Early embryolethality was seen in rabbits at doses similar to human therapeutic exposure but not in rats at 35 times the human exposure level.1
Human Studies in Pregnancy
Pregnancy does not significantly affect lamivudine pharmacokinetic parameters, as reported in two separate studies.2,3 This was confirmed in a larger analysis of 114 pregnant women, 123 women in labor, and 47 non-pregnant women, in which all received standard once- or twice-daily lamivudine doses.4 Pregnant women had a 22% higher apparent clearance than non-pregnant and postpartum women, but this increase did not lead to sub-therapeutic exposure. The level of lamivudine exposure in pregnant women, although lower than exposure in non-pregnant and parturient women, was relatively close to data reported previously for non-pregnant adults.4 Thus, no dose adjustment in pregnancy is necessary.

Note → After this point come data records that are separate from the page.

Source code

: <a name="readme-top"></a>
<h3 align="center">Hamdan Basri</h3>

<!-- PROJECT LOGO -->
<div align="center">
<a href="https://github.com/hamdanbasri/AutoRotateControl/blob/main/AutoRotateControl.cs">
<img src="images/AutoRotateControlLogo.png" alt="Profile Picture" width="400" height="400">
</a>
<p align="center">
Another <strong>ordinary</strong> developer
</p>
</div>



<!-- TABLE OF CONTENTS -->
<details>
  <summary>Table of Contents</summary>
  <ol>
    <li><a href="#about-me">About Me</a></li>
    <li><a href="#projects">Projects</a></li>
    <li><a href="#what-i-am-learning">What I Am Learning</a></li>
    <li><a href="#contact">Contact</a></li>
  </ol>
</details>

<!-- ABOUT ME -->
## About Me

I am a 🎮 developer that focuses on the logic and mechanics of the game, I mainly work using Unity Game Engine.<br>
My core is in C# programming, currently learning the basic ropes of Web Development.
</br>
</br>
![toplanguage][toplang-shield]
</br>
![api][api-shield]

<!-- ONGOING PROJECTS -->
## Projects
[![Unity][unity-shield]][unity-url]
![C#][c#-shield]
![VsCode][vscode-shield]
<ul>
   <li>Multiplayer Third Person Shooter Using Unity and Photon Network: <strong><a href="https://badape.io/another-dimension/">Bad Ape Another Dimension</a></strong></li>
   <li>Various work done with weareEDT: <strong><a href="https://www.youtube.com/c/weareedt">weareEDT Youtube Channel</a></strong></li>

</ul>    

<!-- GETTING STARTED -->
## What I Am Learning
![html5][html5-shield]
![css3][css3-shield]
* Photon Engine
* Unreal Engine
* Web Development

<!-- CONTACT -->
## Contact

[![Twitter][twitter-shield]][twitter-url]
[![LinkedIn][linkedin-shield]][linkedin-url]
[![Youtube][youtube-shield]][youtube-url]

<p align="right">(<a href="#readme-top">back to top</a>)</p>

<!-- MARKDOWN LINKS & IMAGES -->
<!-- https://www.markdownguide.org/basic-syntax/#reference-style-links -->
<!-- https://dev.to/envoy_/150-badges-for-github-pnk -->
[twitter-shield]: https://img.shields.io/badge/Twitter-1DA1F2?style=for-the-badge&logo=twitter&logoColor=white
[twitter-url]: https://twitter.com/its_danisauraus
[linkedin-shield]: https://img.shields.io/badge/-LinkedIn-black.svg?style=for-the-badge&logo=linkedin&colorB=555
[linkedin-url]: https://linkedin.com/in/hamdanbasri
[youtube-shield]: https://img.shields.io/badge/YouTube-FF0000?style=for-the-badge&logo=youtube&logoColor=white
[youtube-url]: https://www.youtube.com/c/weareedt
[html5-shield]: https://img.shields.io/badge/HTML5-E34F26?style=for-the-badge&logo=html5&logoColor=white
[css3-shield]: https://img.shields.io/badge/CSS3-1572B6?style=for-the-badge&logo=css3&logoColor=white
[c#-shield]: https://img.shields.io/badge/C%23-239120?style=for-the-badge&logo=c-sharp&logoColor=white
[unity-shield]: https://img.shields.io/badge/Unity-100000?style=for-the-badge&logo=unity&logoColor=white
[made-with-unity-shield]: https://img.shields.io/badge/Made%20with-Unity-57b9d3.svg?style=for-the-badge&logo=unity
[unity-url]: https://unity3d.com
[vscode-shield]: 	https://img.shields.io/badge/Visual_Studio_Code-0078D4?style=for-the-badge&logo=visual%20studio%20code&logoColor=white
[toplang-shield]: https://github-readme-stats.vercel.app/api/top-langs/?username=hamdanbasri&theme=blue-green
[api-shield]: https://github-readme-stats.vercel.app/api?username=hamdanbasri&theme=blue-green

Placental and Breast Milk Passage
Lamivudine readily crosses the placenta in humans, achieving comparable cord blood and maternal concentrations.3 In a study of 123 mother/infant pairs, the placental transfer expressed as fetal-to-maternal area under the curve (AUC) ratio was 0.86, and the lamivudine amniotic fluid accumulation, expressed as the amniotic fluid-to-fetal AUC ratio, was 2.9.4 Other studies have also noted accumulation of lamivudine in amniotic fluid due to urinary excretion of lamivudine by the fetus into amniotic fluid.2
Lamivudine is excreted into human breast milk. In a study in Kenya of 67 HIV-infected nursing mothers receiving a combination regimen of zidovudine, lamivudine, and nevirapine, the median breast milk lamivudine concentration was 1,214 ng/mL and the median ratio of lamivudine concentration in breast milk to that in plasma was 2.56.5 In infants who were exposed to lamivudine only via breast milk, median plasma lamivudine concentration was 23 ng/mL (IC50 of lamivudine against wild-type HIV = 0.6–21 ng/mL).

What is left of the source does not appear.